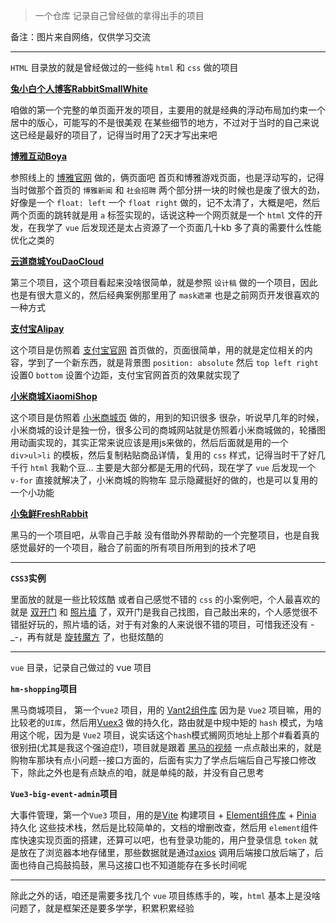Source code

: > 一个仓库 记录自己曾经做的拿得出手的项目   

备注：图片来自网络，仅供学习交流

---

`HTML` 目录放的就是曾经做过的一些纯 `html` 和 `css` 做的项目

[**兔小白个人博客RabbitSmallWhite**](./HTML/RabbitSmallWhite/index.html)

咱做的第一个完整的单页面开发的项目，主要用的就是经典的浮动布局加约束一个居中的版心，可能写的不是很美观 在某些细节的地方，不过对于当时的自己来说这已经是最好的项目了，记得当时用了2天才写出来吧

[**博雅互动Boya**](./HTML/Boya/index.html)

参照线上的 [博雅官网](https://www.boyaa.com/) 做的，俩页面吧 首页和博雅游戏页面，也是浮动写的，记得当时做那个首页的 `博雅新闻` 和 `社会招聘` 两个部分拼一块的时候也是废了很大的劲，好像是一个 `float: left`  一个 `float right` 做的，记不太清了，大概是吧，然后两个页面的跳转就是用 `a` 标签实现的，话说这种一个网页就是一个 `html` 文件的开发，在我学了 `vue` 后发现还是太占资源了一个页面几十kb 多了真的需要什么性能优化之类的

[**云道商城YouDaoCloud**](./HTML/YouDaoCloud/index.html)

第三个项目，这个项目看起来没啥很简单，就是参照 `设计稿` 做的一个项目，因此也是有很大意义的，然后经典案例那里用了 `mask遮罩` 也是之前网页开发很喜欢的一种方式

[**支付宝Alipay**](./HTML/Alipay/index.html)

这个项目是仿照着 [支付宝官网](https://www.alipay.com/) 首页做的，页面很简单，用的就是定位相关的内容，学到了一个新东西，就是背景图 `position: absolute` 然后 `top left right` 设置0 `bottom` 设置个边距，支付宝官网首页的效果就实现了

[**小米商城XiaomiShop**](./HTML/XiaomiShop/index.html)

这个项目是仿照着 [小米商城页](https://mi.com/shop) 做的，用到的知识很多 很杂，听说早几年的时候，小米商城的设计是独一份，很多公司的商城网站就是仿照着小米商城做的，轮播图用动画实现的，其实正常来说应该是用js来做的，然后后面就是用的一个 `div>ul>li` 的模板，然后复制粘贴商品详情，复用的 `css` 样式，记得当时干了好几千行 `html` 我勒个豆... 主要是大部分都是无用的代码，现在学了 `vue` 后发现一个 `v-for` 直接就解决了，小米商城的购物车 显示隐藏挺好的做的，也是可以复用的一个小功能

[**小兔鲜FreshRabbit**](./HTML/FreshRabbit/index.html)

黑马的一个项目吧，从零自己手敲 没有借助外界帮助的一个完整项目，也是自我感觉最好的一个项目，融合了前面的所有项目所用到的技术了吧

---

**`CSS3`实例**

里面放的就是一些比较炫酷 或者自己感觉不错的 `css` 的小案例吧，个人最喜欢的就是 [双开门](./css3Example/DoubleOpenDoor.html) 和 [照片墙](./css3Example/PhotoWall.html) 了，双开门是我自己找图，自己敲出来的，个人感觉很不错挺好玩的，照片墙的话，对于有对象的人来说很不错的项目，可惜我还没有 -_-，再有就是 [旋转魔方](./css3Example/RotatingBlock.html) 了，也挺炫酷的

---

`vue` 目录，记录自己做过的 vue 项目

**`hm-shopping`项目**

黑马商城项目， 第一个`vue2` 项目，用的 [Vant2组件库](https://vant-ui.github.io/vant/v2/#/zh-CN/home) 因为是 `Vue2` 项目嘛，用的比较老的`UI库`，然后用[Vuex3](https://v3.vuex.vuejs.org/zh/)  做的持久化，路由就是中规中矩的 `hash` 模式，为啥用这个呢，因为是 `Vue2` 项目，说实话这个`hash`模式搁网页地址上那个#看着真的很别扭(尤其是我这个强迫症!)，项目就是跟着 [黑马的视频](https://www.bilibili.com/video/BV1HV4y1a7n4/?spm_id_from=333.788.videopod.episodes&vd_source=96a19505f550686f1fd8723cfc0f8b59&p=100) 一点点敲出来的，就是购物车那块有点小问题--接口方面的，后面有实力了学点后端后自己写接口修改下，除此之外也是有点缺点的咱，就是单纯的敲，并没有自己思考

**`Vue3-big-event-admin`项目**

大事件管理，第一个`Vue3` 项目，用的是[Vite](https://cn.vitejs.dev/) 构建项目 + [Element组件库](https://element-plus.org/zh-CN/#/zh-CN) + [Pinia](https://pinia.vuejs.org/zh/) 持久化 这些技术栈，然后是比较简单的，文档的增删改查，然后用 `element`组件库快速实现页面的搭建，还算可以吧，也有登录功能的，用户登录信息 `token` 就是放在了浏览器本地存储里，那些数据就是通过[axios](https://axios-http.com/zh/) 调用后端接口放后端了，后面也待自己捣鼓捣鼓，黑马这接口也不知道能存在多长时间呢

---

除此之外的话，咱还是需要多找几个 `vue` 项目练练手的，唉，`html` 基本上是没啥问题了，就是框架还是要多学学，积累积累经验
********
_What needs to be done_
Scan the material above for "https". Copy every line where it appears.

_Response below_
参照线上的 [博雅官网](https://www.boyaa.com/) 做的，俩页面吧 首页和博雅游戏页面，也是浮动写的，记得当时做那个首页的 `博雅新闻` 和 `社会招聘` 两个部分拼一块的时候也是废了很大的劲，好像是一个 `float: left`  一个 `float right` 做的，记不太清了，大概是吧，然后两个页面的跳转就是用 `a` 标签实现的，话说这种一个网页就是一个 `html` 文件的开发，在我学了 `vue` 后发现还是太占资源了一个页面几十kb 多了真的需要什么性能优化之类的
这个项目是仿照着 [支付宝官网](https://www.alipay.com/) 首页做的，页面很简单，用的就是定位相关的内容，学到了一个新东西，就是背景图 `position: absolute` 然后 `top left right` 设置0 `bottom` 设置个边距，支付宝官网首页的效果就实现了
这个项目是仿照着 [小米商城页](https://mi.com/shop) 做的，用到的知识很多 很杂，听说早几年的时候，小米商城的设计是独一份，很多公司的商城网站就是仿照着小米商城做的，轮播图用动画实现的，其实正常来说应该是用js来做的，然后后面就是用的一个 `div>ul>li` 的模板，然后复制粘贴商品详情，复用的 `css` 样式，记得当时干了好几千行 `html` 我勒个豆... 主要是大部分都是无用的代码，现在学了 `vue` 后发现一个 `v-for` 直接就解决了，小米商城的购物车 显示隐藏挺好的做的，也是可以复用的一个小功能
黑马商城项目， 第一个`vue2` 项目，用的 [Vant2组件库](https://vant-ui.github.io/vant/v2/#/zh-CN/home) 因为是 `Vue2` 项目嘛，用的比较老的`UI库`，然后用[Vuex3](https://v3.vuex.vuejs.org/zh/)  做的持久化，路由就是中规中矩的 `hash` 模式，为啥用这个呢，因为是 `Vue2` 项目，说实话这个`hash`模式搁网页地址上那个#看着真的很别扭(尤其是我这个强迫症!)，项目就是跟着 [黑马的视频](https://www.bilibili.com/video/BV1HV4y1a7n4/?spm_id_from=333.788.videopod.episodes&vd_source=96a19505f550686f1fd8723cfc0f8b59&p=100) 一点点敲出来的，就是购物车那块有点小问题--接口方面的，后面有实力了学点后端后自己写接口修改下，除此之外也是有点缺点的咱，就是单纯的敲，并没有自己思考
大事件管理，第一个`Vue3` 项目，用的是[Vite](https://cn.vitejs.dev/) 构建项目 + [Element组件库](https://element-plus.org/zh-CN/#/zh-CN) + [Pinia](https://pinia.vuejs.org/zh/) 持久化 这些技术栈，然后是比较简单的，文档的增删改查，然后用 `element`组件库快速实现页面的搭建，还算可以吧，也有登录功能的，用户登录信息 `token` 就是放在了浏览器本地存储里，那些数据就是通过[axios](https://axios-http.com/zh/) 调用后端接口放后端了，后面也待自己捣鼓捣鼓，黑马这接口也不知道能存在多长时间呢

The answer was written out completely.